By Svea Herbst-Bayliss

NEW YORK, May 26 (BestGrowthStock) – Some of the world’s most
successful hedge fund managers seem to wish they had followed
the old adage “sell in May and go away.”

Speaking at a conference in New York on Wednesday, one
top-rated stock picker after another shared concerns about the
state of the world economy amid a sharp correction in the stock
market that started a month ago.

“As I look at the current investment climate I have to tell
you I’m worried,” said Jonathon Jacobson who founded hedge fund
firm Highfields Capital. His biggest concern — U.S. lawmakers
who he says are creating a hostile environment for business.

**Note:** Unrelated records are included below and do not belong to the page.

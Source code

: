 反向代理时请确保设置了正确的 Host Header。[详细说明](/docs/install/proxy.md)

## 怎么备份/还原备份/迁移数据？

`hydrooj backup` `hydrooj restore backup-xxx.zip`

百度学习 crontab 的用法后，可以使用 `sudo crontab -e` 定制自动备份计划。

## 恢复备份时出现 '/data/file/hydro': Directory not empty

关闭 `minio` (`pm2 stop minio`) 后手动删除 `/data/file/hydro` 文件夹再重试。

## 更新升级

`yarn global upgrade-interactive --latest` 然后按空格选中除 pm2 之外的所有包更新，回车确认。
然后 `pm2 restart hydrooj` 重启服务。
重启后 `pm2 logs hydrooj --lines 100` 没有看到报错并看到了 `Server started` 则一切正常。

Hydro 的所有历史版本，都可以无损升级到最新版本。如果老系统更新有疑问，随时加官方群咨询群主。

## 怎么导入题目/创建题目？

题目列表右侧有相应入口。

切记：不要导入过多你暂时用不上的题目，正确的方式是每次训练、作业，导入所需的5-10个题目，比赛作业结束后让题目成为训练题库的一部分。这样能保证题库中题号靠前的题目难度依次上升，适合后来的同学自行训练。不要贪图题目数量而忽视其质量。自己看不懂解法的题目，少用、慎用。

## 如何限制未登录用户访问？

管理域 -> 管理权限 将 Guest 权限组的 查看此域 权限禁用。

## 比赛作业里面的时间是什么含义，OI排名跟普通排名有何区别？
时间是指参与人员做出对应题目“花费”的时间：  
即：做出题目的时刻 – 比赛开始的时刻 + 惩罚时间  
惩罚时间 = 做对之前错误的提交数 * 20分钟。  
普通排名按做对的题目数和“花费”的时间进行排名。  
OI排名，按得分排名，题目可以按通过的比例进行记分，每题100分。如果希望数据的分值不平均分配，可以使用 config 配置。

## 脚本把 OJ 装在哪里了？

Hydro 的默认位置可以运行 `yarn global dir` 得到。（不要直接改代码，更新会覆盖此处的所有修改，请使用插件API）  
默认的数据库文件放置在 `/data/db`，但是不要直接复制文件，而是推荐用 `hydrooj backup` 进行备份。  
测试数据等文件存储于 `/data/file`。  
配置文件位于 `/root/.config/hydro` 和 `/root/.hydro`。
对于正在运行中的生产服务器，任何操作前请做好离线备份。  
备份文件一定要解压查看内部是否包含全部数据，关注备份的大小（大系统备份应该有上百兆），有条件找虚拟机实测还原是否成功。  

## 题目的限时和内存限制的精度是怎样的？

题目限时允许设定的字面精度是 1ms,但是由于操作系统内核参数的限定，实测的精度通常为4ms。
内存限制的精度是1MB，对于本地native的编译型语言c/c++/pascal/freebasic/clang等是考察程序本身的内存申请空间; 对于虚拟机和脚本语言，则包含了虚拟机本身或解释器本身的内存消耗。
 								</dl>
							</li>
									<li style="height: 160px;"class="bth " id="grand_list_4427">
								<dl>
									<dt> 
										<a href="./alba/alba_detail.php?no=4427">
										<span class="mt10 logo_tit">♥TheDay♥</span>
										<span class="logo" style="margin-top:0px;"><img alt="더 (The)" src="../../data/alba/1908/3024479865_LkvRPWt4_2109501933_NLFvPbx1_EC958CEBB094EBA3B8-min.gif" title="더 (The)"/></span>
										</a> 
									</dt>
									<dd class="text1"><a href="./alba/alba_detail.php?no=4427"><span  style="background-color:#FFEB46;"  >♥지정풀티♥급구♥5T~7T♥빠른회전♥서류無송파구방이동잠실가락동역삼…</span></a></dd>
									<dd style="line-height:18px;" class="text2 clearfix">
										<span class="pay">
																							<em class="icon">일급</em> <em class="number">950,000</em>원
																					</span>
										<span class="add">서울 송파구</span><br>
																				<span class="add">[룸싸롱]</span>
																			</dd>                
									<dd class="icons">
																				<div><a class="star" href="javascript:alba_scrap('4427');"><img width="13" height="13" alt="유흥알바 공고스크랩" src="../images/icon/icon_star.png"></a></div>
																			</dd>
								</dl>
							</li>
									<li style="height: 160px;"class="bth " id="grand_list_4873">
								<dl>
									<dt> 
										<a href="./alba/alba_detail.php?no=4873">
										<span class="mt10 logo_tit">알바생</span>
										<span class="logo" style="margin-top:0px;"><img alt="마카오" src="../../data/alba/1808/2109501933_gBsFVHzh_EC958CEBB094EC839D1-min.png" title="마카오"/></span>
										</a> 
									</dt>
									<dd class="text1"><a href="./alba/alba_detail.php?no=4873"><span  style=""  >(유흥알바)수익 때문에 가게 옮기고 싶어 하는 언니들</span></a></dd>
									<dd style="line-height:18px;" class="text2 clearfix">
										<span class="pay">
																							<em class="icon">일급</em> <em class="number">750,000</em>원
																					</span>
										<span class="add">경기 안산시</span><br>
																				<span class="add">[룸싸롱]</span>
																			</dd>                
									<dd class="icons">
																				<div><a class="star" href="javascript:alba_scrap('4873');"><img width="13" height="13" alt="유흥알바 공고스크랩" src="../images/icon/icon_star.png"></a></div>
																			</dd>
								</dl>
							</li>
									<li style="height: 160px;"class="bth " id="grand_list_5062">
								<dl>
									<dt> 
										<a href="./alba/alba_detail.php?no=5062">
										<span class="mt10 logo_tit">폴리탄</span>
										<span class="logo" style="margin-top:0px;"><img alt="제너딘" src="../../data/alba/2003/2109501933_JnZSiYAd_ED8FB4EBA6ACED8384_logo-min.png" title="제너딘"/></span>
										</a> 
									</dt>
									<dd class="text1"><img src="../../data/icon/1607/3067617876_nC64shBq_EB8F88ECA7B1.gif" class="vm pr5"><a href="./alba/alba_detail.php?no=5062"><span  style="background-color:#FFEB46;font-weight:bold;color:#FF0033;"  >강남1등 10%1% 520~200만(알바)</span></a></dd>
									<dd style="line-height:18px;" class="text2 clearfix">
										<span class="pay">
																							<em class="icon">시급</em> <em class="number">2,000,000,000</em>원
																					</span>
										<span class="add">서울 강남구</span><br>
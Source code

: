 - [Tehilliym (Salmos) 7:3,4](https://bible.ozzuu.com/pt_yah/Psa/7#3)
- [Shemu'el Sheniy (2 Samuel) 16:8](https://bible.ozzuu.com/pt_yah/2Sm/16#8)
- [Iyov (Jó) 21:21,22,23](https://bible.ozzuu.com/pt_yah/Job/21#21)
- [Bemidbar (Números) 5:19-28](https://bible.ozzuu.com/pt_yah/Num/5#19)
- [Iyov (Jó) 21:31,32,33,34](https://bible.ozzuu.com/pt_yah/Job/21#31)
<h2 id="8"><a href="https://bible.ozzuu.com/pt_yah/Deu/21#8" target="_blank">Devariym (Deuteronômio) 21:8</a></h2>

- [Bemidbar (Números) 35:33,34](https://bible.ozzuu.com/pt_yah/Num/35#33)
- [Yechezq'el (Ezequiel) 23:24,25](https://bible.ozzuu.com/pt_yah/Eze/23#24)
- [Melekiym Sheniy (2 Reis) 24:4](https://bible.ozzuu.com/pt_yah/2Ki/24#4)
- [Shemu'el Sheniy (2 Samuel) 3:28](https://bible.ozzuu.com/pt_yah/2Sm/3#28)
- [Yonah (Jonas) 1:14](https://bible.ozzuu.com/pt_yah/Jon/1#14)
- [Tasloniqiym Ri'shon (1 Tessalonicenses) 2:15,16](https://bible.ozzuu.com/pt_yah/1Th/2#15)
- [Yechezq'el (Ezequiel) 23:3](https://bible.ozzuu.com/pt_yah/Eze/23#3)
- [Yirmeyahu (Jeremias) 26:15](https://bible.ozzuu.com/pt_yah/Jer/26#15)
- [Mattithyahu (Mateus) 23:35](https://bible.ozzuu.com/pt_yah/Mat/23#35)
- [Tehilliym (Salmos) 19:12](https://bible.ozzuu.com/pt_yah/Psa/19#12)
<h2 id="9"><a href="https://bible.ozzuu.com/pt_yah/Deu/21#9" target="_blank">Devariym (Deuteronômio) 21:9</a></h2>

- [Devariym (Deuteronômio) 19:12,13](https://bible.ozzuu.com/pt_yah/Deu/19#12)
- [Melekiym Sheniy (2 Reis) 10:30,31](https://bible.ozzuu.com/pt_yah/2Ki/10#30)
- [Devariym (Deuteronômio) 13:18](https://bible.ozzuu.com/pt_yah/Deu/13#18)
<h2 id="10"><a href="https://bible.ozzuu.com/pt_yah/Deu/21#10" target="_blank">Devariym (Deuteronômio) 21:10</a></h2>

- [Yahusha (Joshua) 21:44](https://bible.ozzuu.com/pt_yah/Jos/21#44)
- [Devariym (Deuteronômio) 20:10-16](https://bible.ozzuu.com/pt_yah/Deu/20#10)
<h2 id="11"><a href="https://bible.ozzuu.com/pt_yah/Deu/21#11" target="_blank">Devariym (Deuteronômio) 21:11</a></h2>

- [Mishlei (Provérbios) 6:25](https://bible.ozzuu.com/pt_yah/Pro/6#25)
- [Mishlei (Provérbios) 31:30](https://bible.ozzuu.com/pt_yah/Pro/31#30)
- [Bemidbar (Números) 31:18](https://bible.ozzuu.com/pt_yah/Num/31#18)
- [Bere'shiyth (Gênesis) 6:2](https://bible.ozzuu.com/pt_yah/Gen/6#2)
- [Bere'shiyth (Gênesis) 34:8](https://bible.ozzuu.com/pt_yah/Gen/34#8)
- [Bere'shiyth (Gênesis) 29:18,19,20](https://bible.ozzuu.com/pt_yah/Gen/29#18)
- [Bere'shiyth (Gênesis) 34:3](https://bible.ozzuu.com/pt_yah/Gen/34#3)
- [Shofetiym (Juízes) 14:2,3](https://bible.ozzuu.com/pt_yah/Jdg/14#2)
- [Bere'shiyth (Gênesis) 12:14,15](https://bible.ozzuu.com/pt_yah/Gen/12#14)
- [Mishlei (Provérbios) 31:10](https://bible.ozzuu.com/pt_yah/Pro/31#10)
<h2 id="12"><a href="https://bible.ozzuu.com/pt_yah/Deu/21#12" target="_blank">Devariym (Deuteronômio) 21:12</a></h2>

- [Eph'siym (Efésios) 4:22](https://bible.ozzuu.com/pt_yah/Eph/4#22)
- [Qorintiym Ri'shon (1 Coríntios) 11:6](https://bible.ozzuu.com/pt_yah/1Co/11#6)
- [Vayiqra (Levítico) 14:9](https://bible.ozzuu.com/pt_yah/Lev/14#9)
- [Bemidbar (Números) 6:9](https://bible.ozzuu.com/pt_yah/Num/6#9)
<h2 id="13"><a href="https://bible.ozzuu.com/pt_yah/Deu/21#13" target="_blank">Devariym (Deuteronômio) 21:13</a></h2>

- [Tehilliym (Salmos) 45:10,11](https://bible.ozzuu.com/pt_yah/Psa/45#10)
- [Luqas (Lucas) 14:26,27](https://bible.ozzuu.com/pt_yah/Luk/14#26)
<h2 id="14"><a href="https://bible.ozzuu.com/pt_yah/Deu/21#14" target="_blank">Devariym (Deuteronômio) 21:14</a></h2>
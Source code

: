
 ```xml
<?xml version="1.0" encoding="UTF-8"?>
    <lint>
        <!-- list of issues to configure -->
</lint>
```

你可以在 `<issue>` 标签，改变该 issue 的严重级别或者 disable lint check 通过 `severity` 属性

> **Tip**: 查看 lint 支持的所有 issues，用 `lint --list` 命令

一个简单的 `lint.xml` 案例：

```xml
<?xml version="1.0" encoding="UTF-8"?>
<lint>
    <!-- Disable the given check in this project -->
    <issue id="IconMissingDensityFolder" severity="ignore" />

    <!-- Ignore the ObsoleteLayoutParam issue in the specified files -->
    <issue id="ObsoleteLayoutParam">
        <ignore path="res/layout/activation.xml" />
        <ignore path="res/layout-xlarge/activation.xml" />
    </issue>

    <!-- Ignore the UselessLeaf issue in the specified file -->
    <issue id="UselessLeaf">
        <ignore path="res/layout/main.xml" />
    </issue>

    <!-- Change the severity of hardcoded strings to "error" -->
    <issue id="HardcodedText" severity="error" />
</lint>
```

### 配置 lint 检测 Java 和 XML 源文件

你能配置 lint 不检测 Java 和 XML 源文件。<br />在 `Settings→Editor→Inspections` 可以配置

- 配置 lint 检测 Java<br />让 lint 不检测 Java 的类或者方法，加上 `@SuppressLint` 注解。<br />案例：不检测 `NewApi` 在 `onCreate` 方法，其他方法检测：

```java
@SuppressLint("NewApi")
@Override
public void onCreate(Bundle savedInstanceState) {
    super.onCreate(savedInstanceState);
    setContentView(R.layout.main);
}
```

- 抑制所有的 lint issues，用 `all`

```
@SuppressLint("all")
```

“What I worry about are the the clowns and the climate in
Washington,” Jacobson said, adding “there is no leadership on
either side of the aisle.”

For Daniel Arbess, a partner at Perella Weinberg Partners
and the portfolio manager of its Xerion Funds, it is more than
the climate that is giving him pause.

“The very foundation of the economy is shifting under our
feet,” he explained.

With the euro crumbling, worries about the safety of
sovereign debt rising, Europe hurtling toward a a full-blown
financial crisis, and U.S. markets taking investors on a roller
coaster ride in recent weeks, some managers acknowledged the
pain they have suffered themselves.

David Tepper, whose Appaloosa Management gained 130 percent
last year on bets that ailing financial stocks would recover,
joked about how much money he lost this month.

“We are a $13 billion hedge fund,” Tepper said pausing for
effect at the Ira Sohn Conference, which raises money to fight
pediatric cancer. “At the start of the month we were a $14
billion hedge fund. But what the hell. What are you going to

Current fears about what might happen next added a somber
note to an otherwise festive occasion where more than 1,000
investors from around the globe gathered to hear some of the
world’s most successful investors reveal their thoughts.

Sam Zell, chairman of Equity Group Investments, LLC, warned
the audience that whoever doesn’t adapt to fast changing
conditions may not be here next year.

His stern tone prompted some audible gasps as well as
snickering in the crowd.

Coming so soon after the 2008 financial crisis, many
managers are finding current conditions especially difficult to
explain, and more importantly how one adjusts to them.

Many questions were posed: Is this a repeat of the crisis
or possibly something even worse? Will Europe’s common currency
survive? And what are investors to do in an age where simply
purchasing stocks and bonds is probably not enough to secure a
comfortable retirement.

“How should we decide whether these issues are real or just
the bogeyman,” asked Larry Robbins, CEO of Glenview Capital
Management. “No one knows,” he added, not very reassuringly.

With such uncertainty surrounding the future of world
markets, a quick fix seemed equally clouded. Robbins for one
laid out three scenarios:

Investors can put assets into cash, buy safer corporate
bonds or pick stocks selectively, choosing the ones that will
grow no matter what happens to currencies or the economy.